- [What you should do]
Count all lines holding "equation" in the data below and say the number, nothing more.

------

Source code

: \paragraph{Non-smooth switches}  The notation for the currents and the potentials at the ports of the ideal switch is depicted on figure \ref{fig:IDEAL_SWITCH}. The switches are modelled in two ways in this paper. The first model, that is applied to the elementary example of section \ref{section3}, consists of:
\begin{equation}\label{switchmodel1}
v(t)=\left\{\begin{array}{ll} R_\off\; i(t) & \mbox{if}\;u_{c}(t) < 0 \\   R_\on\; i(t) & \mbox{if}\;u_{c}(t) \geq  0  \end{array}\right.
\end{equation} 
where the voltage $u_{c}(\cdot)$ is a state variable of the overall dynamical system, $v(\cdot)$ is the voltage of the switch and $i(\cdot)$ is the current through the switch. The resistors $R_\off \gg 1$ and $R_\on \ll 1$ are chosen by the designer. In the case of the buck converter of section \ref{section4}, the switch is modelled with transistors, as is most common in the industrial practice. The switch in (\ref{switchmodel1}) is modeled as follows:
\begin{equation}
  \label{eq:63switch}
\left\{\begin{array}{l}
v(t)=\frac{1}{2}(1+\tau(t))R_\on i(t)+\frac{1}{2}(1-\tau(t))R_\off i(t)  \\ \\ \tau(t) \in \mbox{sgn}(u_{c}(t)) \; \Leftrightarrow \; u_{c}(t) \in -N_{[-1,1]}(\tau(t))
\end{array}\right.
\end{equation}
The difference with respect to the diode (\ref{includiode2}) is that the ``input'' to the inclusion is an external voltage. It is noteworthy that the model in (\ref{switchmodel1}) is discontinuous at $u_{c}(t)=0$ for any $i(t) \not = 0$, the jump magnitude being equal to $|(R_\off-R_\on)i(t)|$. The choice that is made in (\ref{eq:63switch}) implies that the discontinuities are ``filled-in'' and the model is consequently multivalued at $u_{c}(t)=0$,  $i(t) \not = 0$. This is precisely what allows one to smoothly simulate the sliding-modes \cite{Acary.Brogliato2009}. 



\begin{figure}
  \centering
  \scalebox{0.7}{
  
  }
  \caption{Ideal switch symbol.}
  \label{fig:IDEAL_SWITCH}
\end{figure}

------

- [Response to this exercise]
4